So if I understand what this says a simple transfer grill allowing in cold air in the middle of winter would not seem to fit the bill.......unless they account for it in the HVAC system?  Am I reading that right?  Does that come from 09?  06 gives the exception for "air that does not decrease the comfort conditions of the space" that itself seems a bit arbitrary doesn't it?


----------



## mtlogcabin (May 10, 2012)

Yes it is from the 09 but the same lanquage is in the 06 code.


----------



## Sifu (May 11, 2012)

mtlogcabin said:
			
		

> Yes it is from the 09 but the same lanquage is in the 06 code.


2006 IMC

508.1.1 Makeup air temperature. The temperature differential

between makeup air and the air in the conditioned space

shall not exceed lOoP (6°C).

Exceptions:

1. Makeup air that is part ofthe air-conditioning system.

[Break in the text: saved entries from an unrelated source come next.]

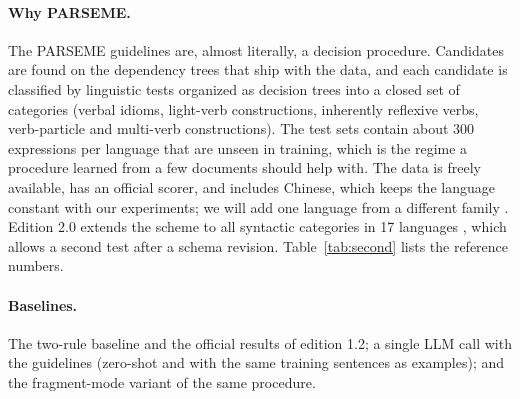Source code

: \paragraph{Why PARSEME.} The PARSEME guidelines are, almost literally, a decision procedure. Candidates are found on the dependency trees that ship with the data, and each candidate is classified by linguistic tests organized as decision trees into a closed set of categories (verbal idioms, light-verb constructions, inherently reflexive verbs, verb-particle and multi-verb constructions). The test sets contain about 300 expressions per language that are unseen in training, which is the regime a procedure learned from a few documents should help with. The data is freely available, has an official scorer, and includes Chinese, which keeps the language constant with our \umr experiments; we will add one language from a different family . Edition 2.0 extends the scheme to all syntactic categories in 17 languages \citep{scholivet2026parseme}, which allows a second test after a schema revision. Table~\ref{tab:second} lists the reference numbers.

\begin{table}[h]
\centering\small
\setlength{\tabcolsep}{4pt}
\caption{Planned second benchmark. Reference numbers are from \citet{ramisch2020parseme}. Global F1 for the reference systems will be taken from the official result tables.}
\label{tab:second}
\end{table}

\paragraph{Baselines.} The two-rule baseline and the official results of edition 1.2; a single LLM call with the guidelines (zero-shot and with the same training sentences as examples); and the fragment-mode variant of the same procedure.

2. Makeup air that does not decrease the comfort conditions

of the occupied space.

#2---The air can be greater than 10 degree difference if it doesn't make you uncomfortable.  Why write a specific code if you turn around and give it such an arbitrary exception?  One mans too cold is another mans just right!


----------



## Darren Emery (Oct 23, 2012)

To continue this a bit:  there is a sentence in the commentary that says:  "Rarely if ever would the need arise to cool the make up air."  If the goal of this section is employee comfort (as stated in the comentary) why would you NOT want to cool the make up air stream when it is 100+ outside?  If the MUA is entering the kitchen environment, and it's 110 outside (and perhaps 120+ on the roof) that kitchen AC is going to have a heck of a time handling all that extra heat load.

We have focused on heating the MUA for years now...perhaps its time to consider the cooling side as well, what with global warming and all.


----------



## mtlogcabin (Oct 23, 2012)

Heating the air is more than employee comfort it also contributes to emplyee health. Standing over a hot stove and having 15 or 20 degree air blowing down your neck is a good way to catch a cold. Cooling the MUA is a requirement of 508.1.1 and is probably a good idea in KS and other areas where the summer temps can get really high for prolong weeks or months.


----------